Agora, Marta deve voltar ao PT depois de uma reunião com o presidente Luiz Inácio Lula da Silva, realizada na última semana. Além de trazer votos para a chapa liderada por Boulos, ela também tem o que críticos dizem faltar no psolista: experiência na administração pública. "Ter a Marta como vice na chapa é espécie de vacina, tentando desconstruir previamente as críticas que, porventura, poderiam ser feitas ao Boulos sobre falta de experiência no Executivo", comenta Rodrigo Prando, professor do Centro de Ciências Sociais e Aplicadas da Universidade Presbiteriana Mackenzie.
A política pós-Lula
Com boas chances de vencer as eleições na capital paulista, a chapa fruto da aliança entre Marta e Boulos pode não apenas definir os rumos da cidade, mas também da política brasileira como um todo, analisam os especialistas.
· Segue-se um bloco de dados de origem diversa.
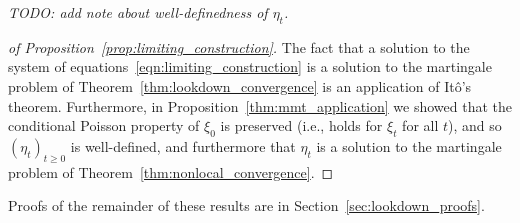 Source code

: \documentclass[EJP]{ejpecp} %
\newcommand{\lp}{\xi}              %
\newcommand{\comment}[1]{{\color{blue} \it #1}}
\begin{document}
\comment{TODO: add note about well-definedness of $\eta_t$.}

\begin{proof}[of Proposition~\ref{prop:limiting_construction}] 
    The fact that a solution to the system of equations~\eqref{eqn:limiting_construction}
    is a solution to the martingale problem of Theorem~\ref{thm:lookdown_convergence}
    is an application of It\^o's theorem.
    Furthermore, in Proposition~\ref{thm:mmt_application} we showed that
    the conditional Poisson property of $\lp_0$ is preserved
    (i.e., holds for $\lp_t$ for all $t$), and so
    $(\eta_t)_{t \ge 0}$ is well-defined,
    and furthermore that $\eta_t$ is a solution
    to the martingale problem of Theorem~\ref{thm:nonlocal_convergence}.
\end{proof}

Proofs of the remainder of these results are in Section~\ref{sec:lookdown_proofs}. 
\end{document}

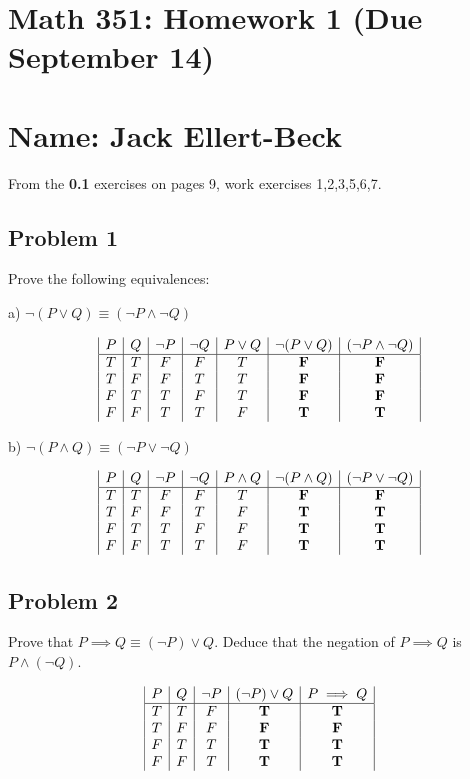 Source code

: \documentclass[11pt]{article}
\begin{document}
\setlength{\parindent}{0pt}
\setlength{\parskip}{9pt}


\section*{Math 351: Homework 1 (Due September 14)}
\section*{Name: Jack Ellert-Beck}

\bigskip

From the {\bf 0.1} exercises on pages 9, work exercises 1,2,3,5,6,7.

\subsection*{Problem 1}

Prove the following equivalences:

a) $\lnot (P \lor Q) \equiv (\neg P \land \lnot Q)$

$$
\begin{array}{|c|c|c|c|c|c|c|}
P & Q & \lnot P & \lnot Q & P \lor Q & \lnot (P \lor Q) & (\lnot P \land \lnot Q) \\
\hline
T & T & F & F & T & \bf F & \bf F \\
T & F & F & T & T & \bf F & \bf F \\
F & T & T & F & T & \bf F & \bf F \\
F & F & T & T & F & \bf T & \bf T \\
\end{array}
$$

b) $\lnot (P \land Q) \equiv (\lnot P \lor \lnot Q)$

$$
\begin{array}{|c|c|c|c|c|c|c|}
P & Q & \lnot P & \lnot Q & P \land Q & \lnot (P \land Q) & (\lnot P \lor \lnot Q) \\
\hline
T & T & F & F & T & \bf F & \bf F \\
T & F & F & T & F & \bf T & \bf T \\
F & T & T & F & F & \bf T & \bf T \\
F & F & T & T & F & \bf T & \bf T \\
\end{array}
$$

\subsection*{Problem 2}

Prove that $P \implies Q \equiv (\lnot P) \lor Q$. Deduce that the negation of
$P \implies Q$ is $P \land (\lnot Q)$.

$$
\begin{array}{|c|c|c|c|c|}
P & Q & \lnot P & (\lnot P) \lor Q & P \implies Q \\
\hline
T & T & F & \bf T & \bf T \\
T & F & F & \bf F & \bf F \\
F & T & T & \bf T & \bf T \\
F & F & T & \bf T & \bf T \\
\end{array}
$$
\end{document}
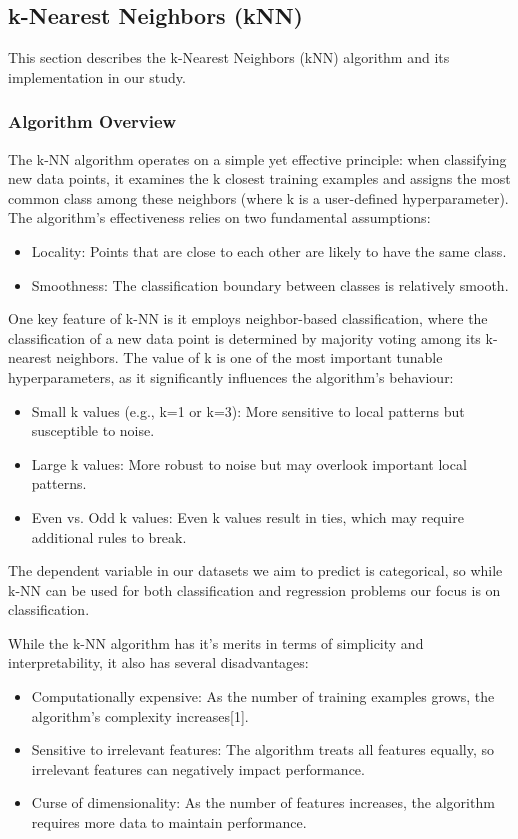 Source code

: \subsection{k-Nearest Neighbors (kNN)}
\label{subsec:methods-knn}

This section describes the k-Nearest Neighbors (kNN) algorithm and its implementation in our study.


\subsubsection{Algorithm Overview}

The k-NN algorithm operates on a simple yet effective principle: when classifying new data points, 
it examines the k closest training examples and assigns the most common class among these neighbors (where k is a user-defined hyperparameter). 
The algorithm's effectiveness relies on two fundamental assumptions:
\begin{itemize}
    \item Locality: Points that are close to each other are likely to have the same class.
    \item Smoothness: The classification boundary between classes is relatively smooth.
\end{itemize}

One key feature of k-NN is it employs neighbor-based classification, where the classification of a new data point 
is determined by majority voting among its k-nearest neighbors. 
The value of k is one of the most important tunable hyperparameters, as it significantly influences the algorithm's behaviour:
\begin{itemize}
    \item Small k values (e.g., k=1 or k=3): More sensitive to local patterns but susceptible to noise.
    \item Large k values: More robust to noise but may overlook important local patterns.
    \item Even vs. Odd k values: Even k values result in ties, which may require additional rules to break.
\end{itemize}

The dependent variable in our datasets we aim to predict is categorical, so while k-NN can be used for both classification and regression problems 
our focus is on classification.

While the k-NN algorithm has it's merits in terms of simplicity and interpretability, it also has several disadvantages:
\begin{itemize}
    \item Computationally expensive: As the number of training examples grows, the algorithm's complexity increases[1]. 
    \item Sensitive to irrelevant features: The algorithm treats all features equally, so irrelevant features can negatively impact performance.
    \item Curse of dimensionality: As the number of features increases, the algorithm requires more data to maintain performance.
\end{itemize}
O apoio do PT a Boulos nessas eleições é fruto de um compromisso assumido ainda em 2022 pelo partido, quando o psolista não concorreu à presidência da República, apoiando Lula e evitando uma divisão de votos da esquerda na disputa acirrada contra Jair Bolsonaro (PL).
Essa é também uma estratégia do partido para tentar garantir novamente espaço na prefeitura de São Paulo depois da oposição a Lula se tornar forte na cidade, avalia Glauco. Desde 2016, quando Haddad deixou o comando da capital paulista, o PT não conseguiu retornar ao Executivo do município, e um dos motivos é a falta de um nome de impacto. Nas últimas eleições, o candidato do partido, Jilmar Tatto, ficou em quinto lugar, com 8,55% dos votos.
Apesar de necessário diante da conjuntura, abrir mão de ter um candidato próprio para a prefeitura de São Paulo é "muito difícil" para o PT, analisa Rodrigo, já que o partido "quer sempre ter hegemonia sobre o processo eleitoral".
Se de um lado a aliança com o PSOL é uma forma da esquerda voltar à prefeitura de São Paulo, por outro é a possibilidade do PSOL dar força ao nome de Guilherme Boulos, que pode ser tornar o mais forte da esquerda, já que o PT não tem nenhum sucessor óbvio para Lula, que já terá mais de 80 anos nas próximas eleições presidenciais.
"O PT é um partido que organiza o campo eleitoral à esquerda e, hoje, o PT depende muito do Lula. Então, quando o PT abre mão de lançar uma candidatura própria em São Paulo para ter uma vice e apoiar o PSOL, surge a oportunidade de um relativo enfraquecimento do PT como o partido que organiza o campo", analisa Glauco.
"Ainda é tudo muito inicial, é evidente, mas esses aspectos já devem ser observados diante do fato de que o Lula deve sair do jogo político em breve, inclusive por conta da idade. Os partidos já começam a pensar no que será o mundo eleitoral pós-Lula, em como esse espaço será ocupado. E, como o PT não se renovou e não tem um sucessor natural, um nome óbvio, isso abre espaço para outros partidos, enfraquecendo o próprio PT", continua.
"O PSOL tem nomes mais claros, como o próprio Guilherme Boulos. Desse ponto de vista, essa aliança entre PT e PSOL em São Paulo é bastante vantajosa para o PSOL. Se essa chapa vencer as eleições, Boulos se lança e sua projeção nacional é natural. Sabemos que todo esse processo não é tão simples, mas vencer uma eleição na cidade de São Paulo não é pouca coisa, até porque é onde o PT surgiu, se fortaleceu e fez história", completa.